Data shown:

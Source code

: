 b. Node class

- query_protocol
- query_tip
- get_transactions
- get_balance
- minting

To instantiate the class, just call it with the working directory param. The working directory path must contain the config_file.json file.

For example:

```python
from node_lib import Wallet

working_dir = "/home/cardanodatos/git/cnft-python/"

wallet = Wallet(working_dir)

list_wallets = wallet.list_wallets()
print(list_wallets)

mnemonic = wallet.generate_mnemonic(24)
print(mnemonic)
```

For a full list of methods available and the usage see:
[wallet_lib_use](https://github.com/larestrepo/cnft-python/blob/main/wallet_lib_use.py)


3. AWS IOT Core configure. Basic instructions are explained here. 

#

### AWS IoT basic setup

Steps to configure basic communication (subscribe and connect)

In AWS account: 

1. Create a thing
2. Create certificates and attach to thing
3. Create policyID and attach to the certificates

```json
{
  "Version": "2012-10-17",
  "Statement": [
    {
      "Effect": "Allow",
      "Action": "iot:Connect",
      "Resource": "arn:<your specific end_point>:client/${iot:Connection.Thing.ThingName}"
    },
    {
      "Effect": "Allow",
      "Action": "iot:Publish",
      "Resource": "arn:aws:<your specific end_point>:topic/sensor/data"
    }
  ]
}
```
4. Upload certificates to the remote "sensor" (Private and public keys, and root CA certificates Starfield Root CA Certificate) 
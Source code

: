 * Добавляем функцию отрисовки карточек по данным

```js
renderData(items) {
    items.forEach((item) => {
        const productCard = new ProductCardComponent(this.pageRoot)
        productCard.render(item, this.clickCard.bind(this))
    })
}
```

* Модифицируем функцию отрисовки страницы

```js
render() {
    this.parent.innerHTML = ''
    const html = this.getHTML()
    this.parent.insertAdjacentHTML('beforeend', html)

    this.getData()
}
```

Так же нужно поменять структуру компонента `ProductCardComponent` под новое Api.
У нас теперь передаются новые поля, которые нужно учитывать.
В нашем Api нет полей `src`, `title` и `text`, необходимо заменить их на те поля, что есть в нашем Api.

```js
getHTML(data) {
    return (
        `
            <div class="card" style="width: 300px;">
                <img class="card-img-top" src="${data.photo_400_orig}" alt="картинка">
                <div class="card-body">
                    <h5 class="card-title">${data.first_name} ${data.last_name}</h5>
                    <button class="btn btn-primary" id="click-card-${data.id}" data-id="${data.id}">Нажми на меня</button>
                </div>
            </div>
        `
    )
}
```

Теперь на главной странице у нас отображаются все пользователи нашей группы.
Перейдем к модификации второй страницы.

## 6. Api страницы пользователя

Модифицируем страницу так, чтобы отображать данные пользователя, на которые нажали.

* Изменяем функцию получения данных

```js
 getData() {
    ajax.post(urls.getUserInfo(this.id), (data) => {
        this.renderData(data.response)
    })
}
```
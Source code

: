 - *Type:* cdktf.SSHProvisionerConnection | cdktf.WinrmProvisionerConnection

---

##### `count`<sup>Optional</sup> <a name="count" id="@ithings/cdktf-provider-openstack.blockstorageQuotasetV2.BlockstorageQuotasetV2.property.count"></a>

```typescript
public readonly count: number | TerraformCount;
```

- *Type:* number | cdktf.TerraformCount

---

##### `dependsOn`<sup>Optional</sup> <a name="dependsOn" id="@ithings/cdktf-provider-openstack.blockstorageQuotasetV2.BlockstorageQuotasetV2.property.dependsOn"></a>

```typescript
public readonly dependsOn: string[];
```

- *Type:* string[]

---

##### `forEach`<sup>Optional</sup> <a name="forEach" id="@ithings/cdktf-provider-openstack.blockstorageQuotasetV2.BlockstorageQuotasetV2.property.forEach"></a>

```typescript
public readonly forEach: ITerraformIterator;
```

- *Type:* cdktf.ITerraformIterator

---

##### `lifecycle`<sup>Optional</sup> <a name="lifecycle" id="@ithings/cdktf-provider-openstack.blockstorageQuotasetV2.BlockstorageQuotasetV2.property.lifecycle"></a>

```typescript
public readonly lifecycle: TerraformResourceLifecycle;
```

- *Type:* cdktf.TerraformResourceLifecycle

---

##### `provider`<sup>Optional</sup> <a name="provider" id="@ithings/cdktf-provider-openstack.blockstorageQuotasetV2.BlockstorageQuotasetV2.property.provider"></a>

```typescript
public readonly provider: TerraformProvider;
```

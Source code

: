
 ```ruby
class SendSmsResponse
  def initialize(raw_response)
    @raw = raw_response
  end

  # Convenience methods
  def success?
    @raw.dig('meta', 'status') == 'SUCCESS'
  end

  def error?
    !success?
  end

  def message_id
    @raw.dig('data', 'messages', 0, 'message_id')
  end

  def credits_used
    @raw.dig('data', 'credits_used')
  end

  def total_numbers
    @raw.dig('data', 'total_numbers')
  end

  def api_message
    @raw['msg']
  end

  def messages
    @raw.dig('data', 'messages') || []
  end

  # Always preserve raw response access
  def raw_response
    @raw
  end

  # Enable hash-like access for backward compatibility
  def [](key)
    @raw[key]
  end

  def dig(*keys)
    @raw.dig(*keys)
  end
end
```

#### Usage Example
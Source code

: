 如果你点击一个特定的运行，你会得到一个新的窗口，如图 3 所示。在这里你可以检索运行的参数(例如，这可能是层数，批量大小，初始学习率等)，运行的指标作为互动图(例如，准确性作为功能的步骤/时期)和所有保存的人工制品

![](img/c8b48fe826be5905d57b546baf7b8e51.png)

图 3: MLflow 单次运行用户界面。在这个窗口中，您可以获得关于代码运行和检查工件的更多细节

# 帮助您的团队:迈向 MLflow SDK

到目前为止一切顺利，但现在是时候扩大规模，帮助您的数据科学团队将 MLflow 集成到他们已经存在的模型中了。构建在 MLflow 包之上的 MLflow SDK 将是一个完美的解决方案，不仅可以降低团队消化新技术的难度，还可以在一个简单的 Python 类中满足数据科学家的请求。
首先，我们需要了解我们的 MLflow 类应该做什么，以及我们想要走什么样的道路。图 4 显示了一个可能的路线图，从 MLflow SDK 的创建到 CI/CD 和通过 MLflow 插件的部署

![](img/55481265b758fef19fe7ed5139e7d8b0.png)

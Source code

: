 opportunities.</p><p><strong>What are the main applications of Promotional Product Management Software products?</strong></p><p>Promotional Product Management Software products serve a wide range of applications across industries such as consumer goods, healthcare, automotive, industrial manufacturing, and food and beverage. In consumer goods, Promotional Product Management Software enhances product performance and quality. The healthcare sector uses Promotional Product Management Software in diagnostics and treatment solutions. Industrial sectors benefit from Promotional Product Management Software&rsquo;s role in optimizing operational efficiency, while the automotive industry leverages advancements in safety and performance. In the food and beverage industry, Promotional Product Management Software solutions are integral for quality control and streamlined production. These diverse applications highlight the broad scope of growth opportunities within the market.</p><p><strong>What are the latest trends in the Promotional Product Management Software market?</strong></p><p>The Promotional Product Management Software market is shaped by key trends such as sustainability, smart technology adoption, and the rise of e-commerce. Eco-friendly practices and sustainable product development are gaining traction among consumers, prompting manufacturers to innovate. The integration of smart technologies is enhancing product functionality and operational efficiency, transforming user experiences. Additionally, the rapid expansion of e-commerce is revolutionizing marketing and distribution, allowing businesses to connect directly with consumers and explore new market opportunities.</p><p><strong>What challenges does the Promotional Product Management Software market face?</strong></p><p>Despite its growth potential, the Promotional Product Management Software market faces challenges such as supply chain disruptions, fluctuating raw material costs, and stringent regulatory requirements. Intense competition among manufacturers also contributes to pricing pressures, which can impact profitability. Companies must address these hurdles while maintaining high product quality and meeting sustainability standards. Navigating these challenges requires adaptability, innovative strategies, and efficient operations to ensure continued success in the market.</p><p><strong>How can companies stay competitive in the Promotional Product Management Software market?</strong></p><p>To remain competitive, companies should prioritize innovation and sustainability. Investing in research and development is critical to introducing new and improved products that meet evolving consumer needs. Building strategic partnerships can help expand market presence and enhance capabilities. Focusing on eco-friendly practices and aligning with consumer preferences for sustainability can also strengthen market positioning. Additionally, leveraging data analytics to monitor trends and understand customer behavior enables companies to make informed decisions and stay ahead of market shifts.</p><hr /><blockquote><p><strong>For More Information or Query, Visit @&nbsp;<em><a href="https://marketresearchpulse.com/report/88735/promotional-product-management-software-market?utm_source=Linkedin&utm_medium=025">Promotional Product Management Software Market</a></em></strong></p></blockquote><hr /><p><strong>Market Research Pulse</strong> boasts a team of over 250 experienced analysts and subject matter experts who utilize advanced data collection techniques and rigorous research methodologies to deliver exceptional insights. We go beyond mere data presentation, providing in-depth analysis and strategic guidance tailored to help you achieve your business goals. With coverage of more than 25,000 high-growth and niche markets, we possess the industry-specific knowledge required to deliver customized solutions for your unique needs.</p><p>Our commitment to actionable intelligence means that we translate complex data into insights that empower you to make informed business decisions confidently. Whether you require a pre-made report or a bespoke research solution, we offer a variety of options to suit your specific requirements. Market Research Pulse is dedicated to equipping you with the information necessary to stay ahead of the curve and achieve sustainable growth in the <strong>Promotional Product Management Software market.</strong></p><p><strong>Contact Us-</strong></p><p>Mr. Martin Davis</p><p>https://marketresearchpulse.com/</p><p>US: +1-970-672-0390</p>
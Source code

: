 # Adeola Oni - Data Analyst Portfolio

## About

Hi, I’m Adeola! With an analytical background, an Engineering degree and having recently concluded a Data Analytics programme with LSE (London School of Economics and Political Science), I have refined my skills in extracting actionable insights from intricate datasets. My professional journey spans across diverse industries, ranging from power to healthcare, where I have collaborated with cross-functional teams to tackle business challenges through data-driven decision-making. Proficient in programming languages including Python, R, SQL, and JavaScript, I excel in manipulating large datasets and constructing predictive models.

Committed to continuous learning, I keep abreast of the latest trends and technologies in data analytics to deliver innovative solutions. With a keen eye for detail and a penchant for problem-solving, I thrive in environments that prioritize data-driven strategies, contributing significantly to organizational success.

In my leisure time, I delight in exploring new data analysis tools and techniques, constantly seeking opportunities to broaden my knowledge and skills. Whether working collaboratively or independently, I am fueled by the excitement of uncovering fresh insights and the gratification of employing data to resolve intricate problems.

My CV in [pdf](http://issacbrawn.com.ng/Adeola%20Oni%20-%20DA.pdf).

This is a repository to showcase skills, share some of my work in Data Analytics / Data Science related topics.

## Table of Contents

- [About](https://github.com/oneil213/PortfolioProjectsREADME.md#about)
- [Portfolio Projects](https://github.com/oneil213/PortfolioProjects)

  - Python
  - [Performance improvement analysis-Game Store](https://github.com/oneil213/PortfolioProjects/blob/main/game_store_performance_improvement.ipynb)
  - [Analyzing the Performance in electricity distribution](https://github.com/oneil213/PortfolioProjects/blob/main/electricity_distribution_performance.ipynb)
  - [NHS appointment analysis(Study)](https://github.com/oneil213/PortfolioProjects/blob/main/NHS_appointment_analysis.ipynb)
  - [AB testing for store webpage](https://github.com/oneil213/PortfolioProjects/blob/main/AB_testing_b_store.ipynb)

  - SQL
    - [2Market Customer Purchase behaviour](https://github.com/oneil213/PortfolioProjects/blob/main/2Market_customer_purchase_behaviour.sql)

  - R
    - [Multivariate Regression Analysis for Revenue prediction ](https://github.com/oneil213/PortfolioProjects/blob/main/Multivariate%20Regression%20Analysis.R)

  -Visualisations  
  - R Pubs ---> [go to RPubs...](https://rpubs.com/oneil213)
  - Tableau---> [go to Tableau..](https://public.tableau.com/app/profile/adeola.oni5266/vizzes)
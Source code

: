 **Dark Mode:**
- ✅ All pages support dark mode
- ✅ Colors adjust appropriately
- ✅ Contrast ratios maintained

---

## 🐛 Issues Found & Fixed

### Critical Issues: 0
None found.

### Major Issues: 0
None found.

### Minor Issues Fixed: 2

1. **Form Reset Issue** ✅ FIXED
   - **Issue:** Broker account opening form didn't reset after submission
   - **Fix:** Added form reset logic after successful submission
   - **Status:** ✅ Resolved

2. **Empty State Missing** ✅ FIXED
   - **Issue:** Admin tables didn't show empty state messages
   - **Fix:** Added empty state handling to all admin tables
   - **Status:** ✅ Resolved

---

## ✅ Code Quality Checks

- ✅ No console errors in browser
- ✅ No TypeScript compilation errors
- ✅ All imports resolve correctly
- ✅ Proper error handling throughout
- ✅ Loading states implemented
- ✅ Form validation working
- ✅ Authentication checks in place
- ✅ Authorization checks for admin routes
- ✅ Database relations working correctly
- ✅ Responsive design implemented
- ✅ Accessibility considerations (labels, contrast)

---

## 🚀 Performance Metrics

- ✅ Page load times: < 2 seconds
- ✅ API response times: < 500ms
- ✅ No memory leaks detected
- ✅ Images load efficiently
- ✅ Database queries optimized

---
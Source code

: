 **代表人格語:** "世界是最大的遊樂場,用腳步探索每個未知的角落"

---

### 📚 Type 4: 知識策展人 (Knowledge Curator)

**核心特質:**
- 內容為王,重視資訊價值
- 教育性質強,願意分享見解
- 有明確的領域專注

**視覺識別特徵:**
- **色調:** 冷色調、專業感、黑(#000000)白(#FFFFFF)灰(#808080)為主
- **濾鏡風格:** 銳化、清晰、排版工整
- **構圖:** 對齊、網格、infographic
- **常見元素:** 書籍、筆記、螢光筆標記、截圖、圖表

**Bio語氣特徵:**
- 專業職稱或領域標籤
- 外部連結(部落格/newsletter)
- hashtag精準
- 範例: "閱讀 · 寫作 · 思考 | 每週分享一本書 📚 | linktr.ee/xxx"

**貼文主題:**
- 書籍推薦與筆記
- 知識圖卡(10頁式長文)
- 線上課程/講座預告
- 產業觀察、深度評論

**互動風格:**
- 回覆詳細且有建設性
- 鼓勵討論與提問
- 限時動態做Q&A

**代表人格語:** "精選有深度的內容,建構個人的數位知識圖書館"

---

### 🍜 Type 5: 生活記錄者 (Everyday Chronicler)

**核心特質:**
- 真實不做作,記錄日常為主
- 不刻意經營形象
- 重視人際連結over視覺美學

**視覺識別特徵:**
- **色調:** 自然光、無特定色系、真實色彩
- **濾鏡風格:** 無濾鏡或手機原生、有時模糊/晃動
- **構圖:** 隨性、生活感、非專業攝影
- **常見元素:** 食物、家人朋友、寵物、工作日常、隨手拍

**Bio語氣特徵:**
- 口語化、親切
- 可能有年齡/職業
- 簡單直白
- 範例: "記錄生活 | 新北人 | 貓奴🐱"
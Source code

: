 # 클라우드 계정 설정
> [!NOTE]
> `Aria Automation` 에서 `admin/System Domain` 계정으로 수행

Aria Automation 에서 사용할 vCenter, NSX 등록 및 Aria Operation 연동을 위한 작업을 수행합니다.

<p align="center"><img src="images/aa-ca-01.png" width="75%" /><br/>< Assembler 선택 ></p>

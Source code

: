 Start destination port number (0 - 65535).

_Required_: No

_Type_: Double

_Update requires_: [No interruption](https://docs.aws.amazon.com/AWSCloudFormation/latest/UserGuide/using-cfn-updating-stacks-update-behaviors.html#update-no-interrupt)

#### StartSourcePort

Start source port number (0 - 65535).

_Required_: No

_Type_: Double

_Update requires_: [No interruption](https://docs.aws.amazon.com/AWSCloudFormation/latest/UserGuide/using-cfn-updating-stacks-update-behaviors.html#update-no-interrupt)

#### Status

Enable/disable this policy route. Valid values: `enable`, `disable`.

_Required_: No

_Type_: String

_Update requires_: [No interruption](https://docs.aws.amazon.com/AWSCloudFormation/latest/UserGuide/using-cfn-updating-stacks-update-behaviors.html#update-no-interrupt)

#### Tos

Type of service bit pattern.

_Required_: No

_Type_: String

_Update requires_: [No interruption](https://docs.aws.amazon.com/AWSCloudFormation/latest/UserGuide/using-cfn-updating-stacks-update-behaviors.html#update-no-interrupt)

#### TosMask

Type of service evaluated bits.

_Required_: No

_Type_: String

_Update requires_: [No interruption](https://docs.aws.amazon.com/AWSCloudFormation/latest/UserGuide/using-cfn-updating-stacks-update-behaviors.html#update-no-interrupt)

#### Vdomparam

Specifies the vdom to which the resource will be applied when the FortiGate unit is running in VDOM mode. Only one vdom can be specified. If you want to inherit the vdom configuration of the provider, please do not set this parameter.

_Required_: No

Work to be completed: Retrieve every line above holding the word "account".

Exercise solution:
In AWS account: 
   - **Issue:** Broker account opening form didn't reset after submission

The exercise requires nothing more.